▶ _Input for this task_
◆ ◆ ◆ ◆ ◆
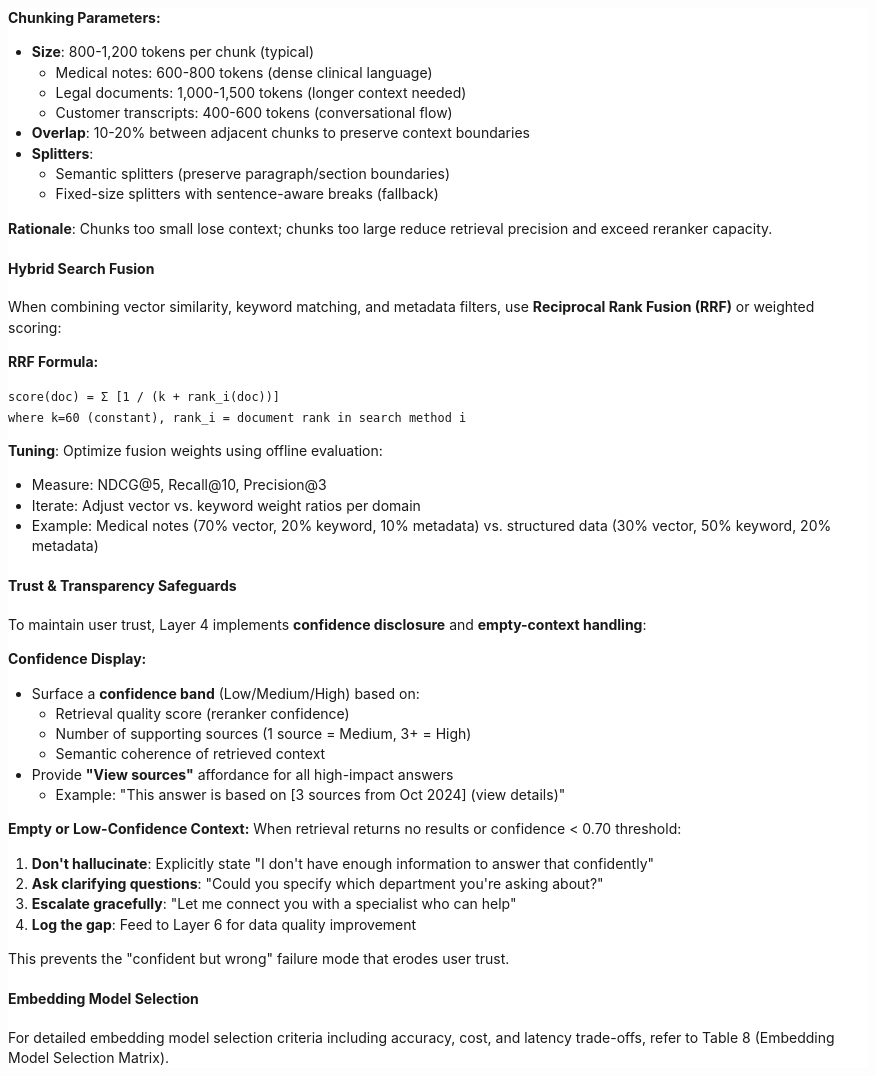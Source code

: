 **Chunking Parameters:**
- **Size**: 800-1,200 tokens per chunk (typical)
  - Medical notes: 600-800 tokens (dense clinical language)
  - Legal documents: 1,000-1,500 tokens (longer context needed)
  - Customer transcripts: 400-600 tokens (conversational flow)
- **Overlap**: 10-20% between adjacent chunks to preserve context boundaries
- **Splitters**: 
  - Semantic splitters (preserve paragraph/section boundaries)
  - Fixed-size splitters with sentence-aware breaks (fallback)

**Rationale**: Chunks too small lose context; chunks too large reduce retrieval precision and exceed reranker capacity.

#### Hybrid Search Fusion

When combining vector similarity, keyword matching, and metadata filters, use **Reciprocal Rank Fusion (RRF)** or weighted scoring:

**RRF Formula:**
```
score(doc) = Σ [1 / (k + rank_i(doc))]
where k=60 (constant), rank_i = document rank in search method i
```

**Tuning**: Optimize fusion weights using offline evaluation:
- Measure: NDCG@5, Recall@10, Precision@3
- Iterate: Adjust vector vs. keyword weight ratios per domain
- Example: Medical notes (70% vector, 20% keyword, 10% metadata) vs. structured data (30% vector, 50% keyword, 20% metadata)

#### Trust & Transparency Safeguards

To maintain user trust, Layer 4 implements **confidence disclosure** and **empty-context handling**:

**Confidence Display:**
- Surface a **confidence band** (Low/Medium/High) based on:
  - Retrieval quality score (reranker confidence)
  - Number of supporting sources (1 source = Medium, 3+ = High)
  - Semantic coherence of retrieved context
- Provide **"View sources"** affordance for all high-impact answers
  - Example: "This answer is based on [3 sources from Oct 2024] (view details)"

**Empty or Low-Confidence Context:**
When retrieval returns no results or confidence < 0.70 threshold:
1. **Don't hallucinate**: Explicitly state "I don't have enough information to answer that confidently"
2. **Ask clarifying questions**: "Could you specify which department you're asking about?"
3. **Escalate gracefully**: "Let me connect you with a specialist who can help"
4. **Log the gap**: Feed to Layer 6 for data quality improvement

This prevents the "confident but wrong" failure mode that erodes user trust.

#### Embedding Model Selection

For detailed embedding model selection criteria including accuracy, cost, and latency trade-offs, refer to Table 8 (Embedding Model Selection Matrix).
◆ ◆ ◆ ◆ ◆
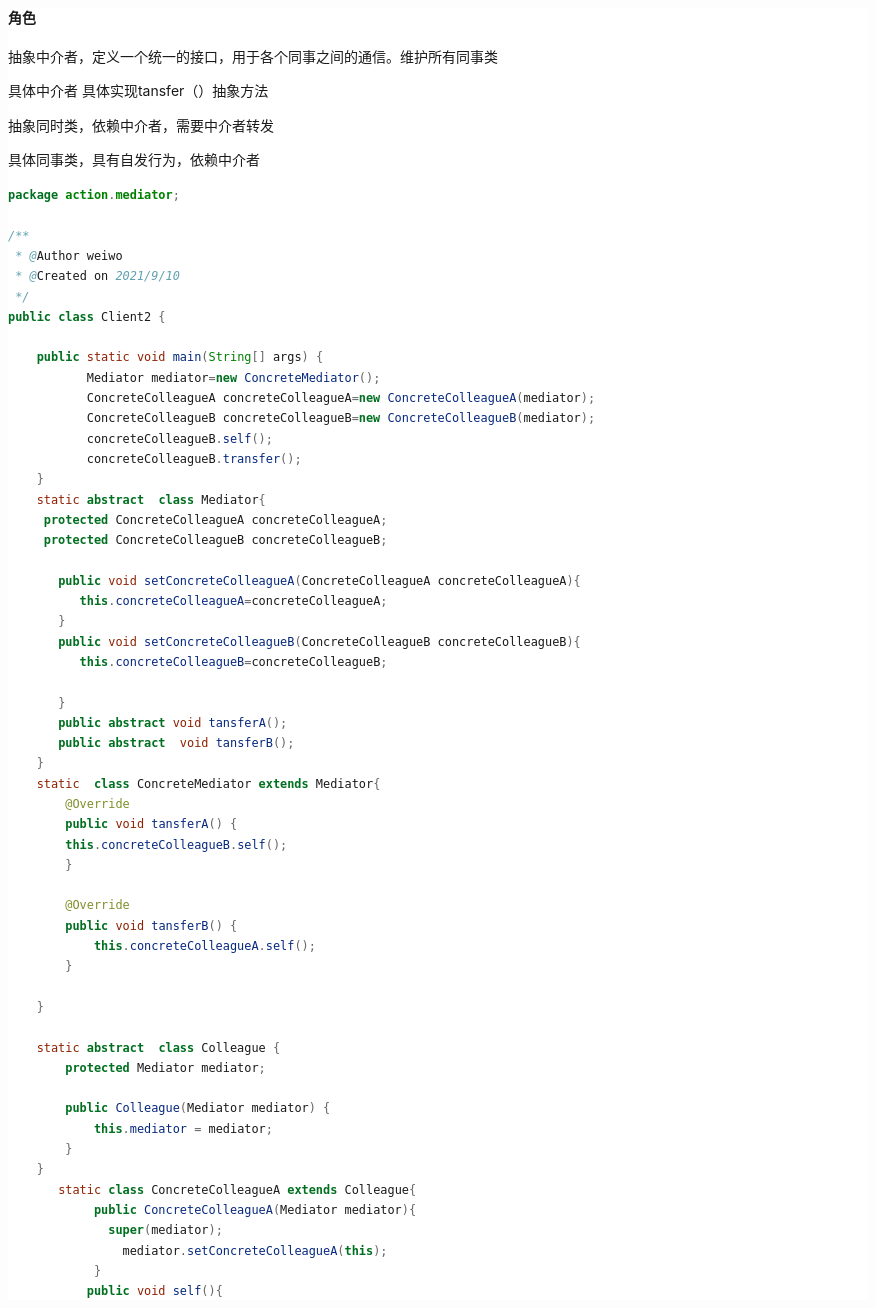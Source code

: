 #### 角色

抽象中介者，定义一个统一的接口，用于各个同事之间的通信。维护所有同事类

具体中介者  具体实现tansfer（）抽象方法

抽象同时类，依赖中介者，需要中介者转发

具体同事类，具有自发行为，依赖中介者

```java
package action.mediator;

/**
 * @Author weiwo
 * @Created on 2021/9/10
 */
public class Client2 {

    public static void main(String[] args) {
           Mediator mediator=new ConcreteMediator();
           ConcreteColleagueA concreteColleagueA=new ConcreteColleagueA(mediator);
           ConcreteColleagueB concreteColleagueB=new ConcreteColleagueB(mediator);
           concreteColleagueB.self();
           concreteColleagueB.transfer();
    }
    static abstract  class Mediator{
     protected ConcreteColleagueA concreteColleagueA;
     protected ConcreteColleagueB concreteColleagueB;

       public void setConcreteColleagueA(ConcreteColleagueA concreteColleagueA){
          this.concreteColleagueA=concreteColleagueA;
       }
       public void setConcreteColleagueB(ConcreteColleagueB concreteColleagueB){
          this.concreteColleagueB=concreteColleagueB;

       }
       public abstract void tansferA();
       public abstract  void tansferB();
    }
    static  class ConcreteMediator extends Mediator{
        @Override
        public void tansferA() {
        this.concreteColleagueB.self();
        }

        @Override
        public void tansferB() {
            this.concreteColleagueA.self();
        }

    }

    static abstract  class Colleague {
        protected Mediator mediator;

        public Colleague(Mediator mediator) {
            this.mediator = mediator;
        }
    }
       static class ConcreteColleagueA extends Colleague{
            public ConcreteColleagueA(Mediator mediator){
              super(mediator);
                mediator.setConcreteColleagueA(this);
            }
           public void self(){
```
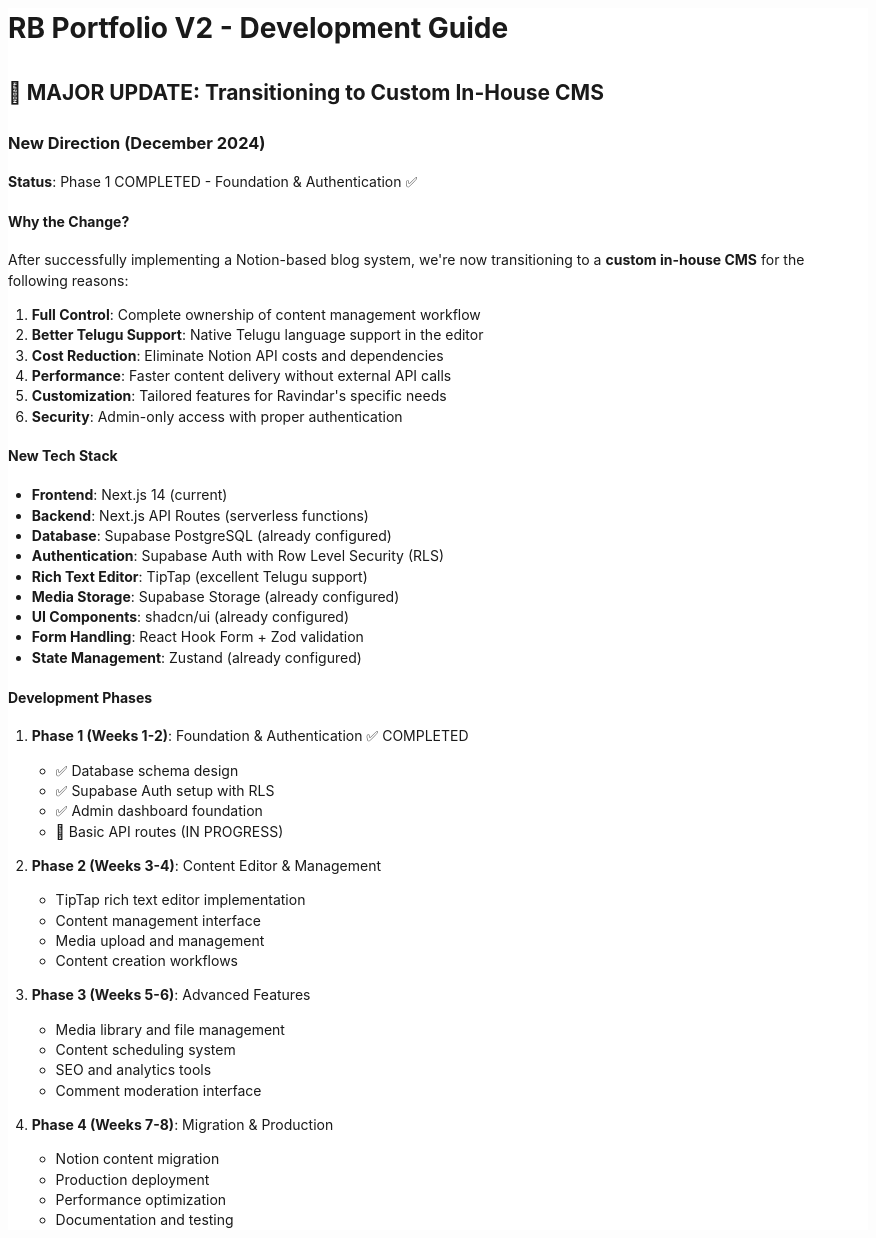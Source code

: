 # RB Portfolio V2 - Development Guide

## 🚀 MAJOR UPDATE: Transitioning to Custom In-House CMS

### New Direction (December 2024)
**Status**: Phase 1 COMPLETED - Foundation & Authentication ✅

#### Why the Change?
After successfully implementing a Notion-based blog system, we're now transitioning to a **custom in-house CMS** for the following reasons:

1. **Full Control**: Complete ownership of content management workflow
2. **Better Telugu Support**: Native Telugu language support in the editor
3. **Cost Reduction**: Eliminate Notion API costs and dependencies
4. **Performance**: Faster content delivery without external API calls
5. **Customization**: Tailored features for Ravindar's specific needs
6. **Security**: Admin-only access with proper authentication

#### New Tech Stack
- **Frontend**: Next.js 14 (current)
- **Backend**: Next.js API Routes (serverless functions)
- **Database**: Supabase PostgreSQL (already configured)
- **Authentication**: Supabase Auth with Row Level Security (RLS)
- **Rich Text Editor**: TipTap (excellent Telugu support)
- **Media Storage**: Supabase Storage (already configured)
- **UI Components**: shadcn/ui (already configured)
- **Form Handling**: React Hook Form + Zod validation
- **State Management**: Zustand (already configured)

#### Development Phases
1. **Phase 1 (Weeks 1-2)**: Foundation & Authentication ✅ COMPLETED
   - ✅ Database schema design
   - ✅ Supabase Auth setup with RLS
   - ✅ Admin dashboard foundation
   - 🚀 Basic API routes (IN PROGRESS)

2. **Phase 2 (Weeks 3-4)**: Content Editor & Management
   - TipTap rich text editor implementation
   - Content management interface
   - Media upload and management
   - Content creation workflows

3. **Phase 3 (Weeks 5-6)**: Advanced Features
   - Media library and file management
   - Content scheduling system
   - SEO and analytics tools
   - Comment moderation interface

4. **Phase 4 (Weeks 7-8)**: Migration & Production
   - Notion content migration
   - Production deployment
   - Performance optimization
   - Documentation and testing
◆ ◆ ◆ ◆ ◆
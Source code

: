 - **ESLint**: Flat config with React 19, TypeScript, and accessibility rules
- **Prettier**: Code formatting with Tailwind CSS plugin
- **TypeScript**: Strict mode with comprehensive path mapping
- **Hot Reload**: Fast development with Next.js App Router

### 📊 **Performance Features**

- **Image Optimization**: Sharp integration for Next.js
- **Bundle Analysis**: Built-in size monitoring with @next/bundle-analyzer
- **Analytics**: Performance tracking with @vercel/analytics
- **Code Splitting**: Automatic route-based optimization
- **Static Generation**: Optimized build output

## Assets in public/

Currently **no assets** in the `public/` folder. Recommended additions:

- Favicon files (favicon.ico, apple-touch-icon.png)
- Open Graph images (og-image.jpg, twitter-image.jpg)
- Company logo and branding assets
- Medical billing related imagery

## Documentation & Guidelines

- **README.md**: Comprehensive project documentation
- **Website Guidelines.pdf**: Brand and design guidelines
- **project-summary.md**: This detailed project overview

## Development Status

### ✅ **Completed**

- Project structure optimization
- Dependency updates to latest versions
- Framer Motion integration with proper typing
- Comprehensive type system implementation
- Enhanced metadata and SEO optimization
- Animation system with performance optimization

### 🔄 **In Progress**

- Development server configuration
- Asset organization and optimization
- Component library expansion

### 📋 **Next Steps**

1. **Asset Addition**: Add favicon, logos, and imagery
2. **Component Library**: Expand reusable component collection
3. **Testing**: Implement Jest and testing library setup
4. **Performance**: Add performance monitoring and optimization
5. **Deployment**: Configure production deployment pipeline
◆ ◆ ◆ ◆ ◆
▶ _What the exercise asks_
In the listing above, find the line with "- Company logo and branding assets" and the line with "1. **Asset Addition**: Add", then reproduce both and every line between them exactly.

▶ _Response to the exercise_
- Company logo and branding assets
- Medical billing related imagery

## Documentation & Guidelines

- **README.md**: Comprehensive project documentation
- **Website Guidelines.pdf**: Brand and design guidelines
- **project-summary.md**: This detailed project overview

## Development Status

### ✅ **Completed**

- Project structure optimization
- Dependency updates to latest versions
- Framer Motion integration with proper typing
- Comprehensive type system implementation
- Enhanced metadata and SEO optimization
- Animation system with performance optimization

### 🔄 **In Progress**

- Development server configuration
- Asset organization and optimization
- Component library expansion

### 📋 **Next Steps**

1. **Asset Addition**: Add favicon, logos, and imagery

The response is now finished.